Still, though, Glasgow lacked accuracy in their forward efforts. DTH Van der Merwe had managed to get himself across the line, but his score was chalked off for a forward pass, while Byron McGuigan made a hash of gathering the ball when a try beckoned a few minutes later.
Not that Munster did much better - their sporadic forays into the Glasgow 22 usually ending with a turnover or a penalty for the home side. In which light, it would have been almost remiss of the referee not to contribute to the blunder-strewn theme, and Welsh official Ian Davies duly added his tuppence worth by turning up in a red shirt and dark shorts that made him virtually indistinguishable from the red-shirted, dark-shorted men of Munster.
Glasgow's 6-3 lead survived until half-time, but it evaporated soon afterwards when Munster scored a well-executed try in the right corner. It came from a scrum on the other side of the pitch, from where the Munster backs broke swiftly and - at long last - efficiently, as they swept the ball through the midfield. Hanrahan came into the line at pace, and although Glasgow were a little lax, he finished off with the score his running deserved.

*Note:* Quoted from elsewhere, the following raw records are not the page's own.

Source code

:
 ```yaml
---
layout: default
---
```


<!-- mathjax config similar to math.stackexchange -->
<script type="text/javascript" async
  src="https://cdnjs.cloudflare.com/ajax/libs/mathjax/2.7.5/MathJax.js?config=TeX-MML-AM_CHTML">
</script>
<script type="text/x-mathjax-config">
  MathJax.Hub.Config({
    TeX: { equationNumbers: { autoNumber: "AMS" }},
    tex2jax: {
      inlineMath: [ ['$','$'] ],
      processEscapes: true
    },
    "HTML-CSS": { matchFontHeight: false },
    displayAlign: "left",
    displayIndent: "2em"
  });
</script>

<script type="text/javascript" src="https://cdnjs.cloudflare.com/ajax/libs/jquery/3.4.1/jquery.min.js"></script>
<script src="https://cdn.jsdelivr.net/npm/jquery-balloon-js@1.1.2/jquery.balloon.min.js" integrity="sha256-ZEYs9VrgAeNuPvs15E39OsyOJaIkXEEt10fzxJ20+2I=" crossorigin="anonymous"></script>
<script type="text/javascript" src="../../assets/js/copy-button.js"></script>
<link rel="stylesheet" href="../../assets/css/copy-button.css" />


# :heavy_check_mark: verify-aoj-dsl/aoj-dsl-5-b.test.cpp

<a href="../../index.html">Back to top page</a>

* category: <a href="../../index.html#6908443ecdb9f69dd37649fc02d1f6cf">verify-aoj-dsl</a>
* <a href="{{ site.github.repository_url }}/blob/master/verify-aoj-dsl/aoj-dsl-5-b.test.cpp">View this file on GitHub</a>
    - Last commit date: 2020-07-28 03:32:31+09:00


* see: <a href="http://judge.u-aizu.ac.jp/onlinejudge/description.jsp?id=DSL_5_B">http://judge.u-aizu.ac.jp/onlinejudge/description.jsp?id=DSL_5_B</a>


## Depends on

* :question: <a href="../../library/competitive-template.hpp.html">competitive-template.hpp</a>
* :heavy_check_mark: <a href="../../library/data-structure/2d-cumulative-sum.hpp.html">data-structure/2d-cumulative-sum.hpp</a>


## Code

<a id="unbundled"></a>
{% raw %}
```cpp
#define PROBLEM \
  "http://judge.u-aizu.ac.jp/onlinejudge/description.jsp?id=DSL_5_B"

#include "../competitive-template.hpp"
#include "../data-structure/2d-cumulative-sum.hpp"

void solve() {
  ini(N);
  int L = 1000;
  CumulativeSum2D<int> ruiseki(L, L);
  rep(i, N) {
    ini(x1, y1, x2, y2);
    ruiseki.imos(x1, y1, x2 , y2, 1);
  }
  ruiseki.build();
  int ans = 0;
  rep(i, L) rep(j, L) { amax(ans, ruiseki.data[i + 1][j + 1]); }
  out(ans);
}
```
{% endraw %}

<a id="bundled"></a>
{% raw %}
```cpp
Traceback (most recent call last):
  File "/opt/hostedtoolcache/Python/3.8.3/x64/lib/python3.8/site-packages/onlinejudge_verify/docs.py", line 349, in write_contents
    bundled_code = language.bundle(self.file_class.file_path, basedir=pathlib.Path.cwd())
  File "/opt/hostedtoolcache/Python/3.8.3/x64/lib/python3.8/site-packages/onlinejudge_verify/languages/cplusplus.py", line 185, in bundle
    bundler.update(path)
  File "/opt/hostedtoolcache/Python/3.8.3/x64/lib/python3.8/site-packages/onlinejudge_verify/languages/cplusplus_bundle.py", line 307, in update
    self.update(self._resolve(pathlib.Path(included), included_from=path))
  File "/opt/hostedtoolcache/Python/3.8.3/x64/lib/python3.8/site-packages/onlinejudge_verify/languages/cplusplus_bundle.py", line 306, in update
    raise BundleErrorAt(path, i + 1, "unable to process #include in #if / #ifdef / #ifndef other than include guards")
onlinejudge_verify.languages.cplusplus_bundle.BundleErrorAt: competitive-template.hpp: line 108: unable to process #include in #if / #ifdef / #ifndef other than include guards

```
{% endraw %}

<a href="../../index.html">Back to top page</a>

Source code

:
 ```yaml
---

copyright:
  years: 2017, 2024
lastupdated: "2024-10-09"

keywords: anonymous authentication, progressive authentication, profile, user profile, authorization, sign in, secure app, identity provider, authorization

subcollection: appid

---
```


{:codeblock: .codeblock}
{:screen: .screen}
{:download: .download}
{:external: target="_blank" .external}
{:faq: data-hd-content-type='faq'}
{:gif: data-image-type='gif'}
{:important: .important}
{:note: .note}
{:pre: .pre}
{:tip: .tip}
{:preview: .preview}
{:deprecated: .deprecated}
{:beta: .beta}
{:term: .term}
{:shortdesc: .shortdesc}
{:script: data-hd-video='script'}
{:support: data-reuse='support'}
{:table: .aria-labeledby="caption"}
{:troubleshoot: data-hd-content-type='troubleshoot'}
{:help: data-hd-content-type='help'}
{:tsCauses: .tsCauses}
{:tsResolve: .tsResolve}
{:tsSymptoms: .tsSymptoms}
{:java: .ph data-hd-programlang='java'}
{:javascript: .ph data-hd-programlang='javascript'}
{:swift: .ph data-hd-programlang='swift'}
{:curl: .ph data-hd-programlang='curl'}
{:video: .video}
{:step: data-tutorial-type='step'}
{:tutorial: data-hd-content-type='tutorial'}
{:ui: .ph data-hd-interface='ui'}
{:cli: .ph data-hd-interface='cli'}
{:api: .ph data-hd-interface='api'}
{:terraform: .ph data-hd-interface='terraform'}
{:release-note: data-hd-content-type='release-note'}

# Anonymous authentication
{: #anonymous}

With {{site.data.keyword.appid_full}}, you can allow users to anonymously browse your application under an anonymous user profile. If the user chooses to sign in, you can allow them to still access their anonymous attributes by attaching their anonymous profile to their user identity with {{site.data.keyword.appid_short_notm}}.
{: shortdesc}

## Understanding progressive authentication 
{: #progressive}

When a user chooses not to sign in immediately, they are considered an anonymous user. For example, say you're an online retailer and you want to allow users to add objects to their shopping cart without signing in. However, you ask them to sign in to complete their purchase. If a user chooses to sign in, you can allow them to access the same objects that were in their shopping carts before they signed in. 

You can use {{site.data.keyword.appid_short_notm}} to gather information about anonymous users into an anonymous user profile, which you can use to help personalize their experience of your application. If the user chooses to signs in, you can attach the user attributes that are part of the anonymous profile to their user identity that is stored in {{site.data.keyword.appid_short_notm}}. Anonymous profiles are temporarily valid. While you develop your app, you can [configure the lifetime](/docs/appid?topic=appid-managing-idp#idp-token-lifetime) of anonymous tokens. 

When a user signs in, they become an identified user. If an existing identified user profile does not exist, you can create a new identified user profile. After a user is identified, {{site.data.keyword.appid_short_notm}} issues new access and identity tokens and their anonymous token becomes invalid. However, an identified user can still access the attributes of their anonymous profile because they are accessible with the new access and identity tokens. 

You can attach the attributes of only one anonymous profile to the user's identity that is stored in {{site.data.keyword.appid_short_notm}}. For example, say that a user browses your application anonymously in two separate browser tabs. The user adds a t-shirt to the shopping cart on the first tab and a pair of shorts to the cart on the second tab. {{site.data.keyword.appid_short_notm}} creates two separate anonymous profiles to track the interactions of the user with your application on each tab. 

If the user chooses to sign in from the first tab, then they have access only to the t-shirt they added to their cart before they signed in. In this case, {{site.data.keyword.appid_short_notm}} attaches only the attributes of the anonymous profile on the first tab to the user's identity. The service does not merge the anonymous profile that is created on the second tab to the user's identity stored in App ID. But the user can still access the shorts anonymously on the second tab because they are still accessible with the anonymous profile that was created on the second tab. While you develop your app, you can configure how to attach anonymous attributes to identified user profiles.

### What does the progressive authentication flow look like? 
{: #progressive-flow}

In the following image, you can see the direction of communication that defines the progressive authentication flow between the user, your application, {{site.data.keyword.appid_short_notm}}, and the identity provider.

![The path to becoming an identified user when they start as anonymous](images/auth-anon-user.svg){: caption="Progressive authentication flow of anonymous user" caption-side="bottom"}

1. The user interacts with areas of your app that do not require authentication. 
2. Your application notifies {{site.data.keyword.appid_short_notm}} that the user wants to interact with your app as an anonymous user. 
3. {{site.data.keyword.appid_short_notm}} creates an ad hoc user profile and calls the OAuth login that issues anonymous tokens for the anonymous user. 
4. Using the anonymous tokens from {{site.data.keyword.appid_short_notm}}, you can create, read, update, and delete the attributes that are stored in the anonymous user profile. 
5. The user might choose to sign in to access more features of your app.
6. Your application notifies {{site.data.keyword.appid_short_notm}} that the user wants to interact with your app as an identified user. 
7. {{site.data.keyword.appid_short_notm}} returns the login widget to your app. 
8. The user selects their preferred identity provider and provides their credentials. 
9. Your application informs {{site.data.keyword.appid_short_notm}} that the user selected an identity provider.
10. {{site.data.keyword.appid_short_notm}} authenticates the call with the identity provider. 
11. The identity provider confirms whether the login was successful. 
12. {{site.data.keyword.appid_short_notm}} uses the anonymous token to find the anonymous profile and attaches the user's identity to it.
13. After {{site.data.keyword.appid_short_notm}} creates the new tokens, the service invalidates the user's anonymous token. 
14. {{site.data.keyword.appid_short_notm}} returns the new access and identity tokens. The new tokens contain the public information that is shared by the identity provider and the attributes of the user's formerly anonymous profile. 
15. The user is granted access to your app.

With a conversion and a penalty soon afterwards, Hanrahan stretched Munster's lead to 13-6. Soon afterwards, however, they went a man down when a mass brawl in the shadow of their posts brought a yellow card for prop James Cronin, but his departure seemed only to gird the Munster defence as they put in a heroic shift over the next few minutes to keep Glasgow out. They had every right to be proud of their efforts when Cronin trotted back on after his punishment with no damage sustained on the scoreboard.
Still Glasgow poured forward - and still they could not find the killer touch near the line. Even the arrival of Niko Matawalu after 53 minutes could not lift Glasgow's game. The scrum-half ran through his customary repertoire, but he lacked his customary spark. Far from being the cure for Glasgow's problems, he quickly became a symptom of their wider malaise.
So Munster did what Munster always do - they closed out efficiently, soaking up the last of Glasgow's pressure, confident that the game would end with a Glasgow error. Which, as it turned out, is exactly how things did pan out at the finish.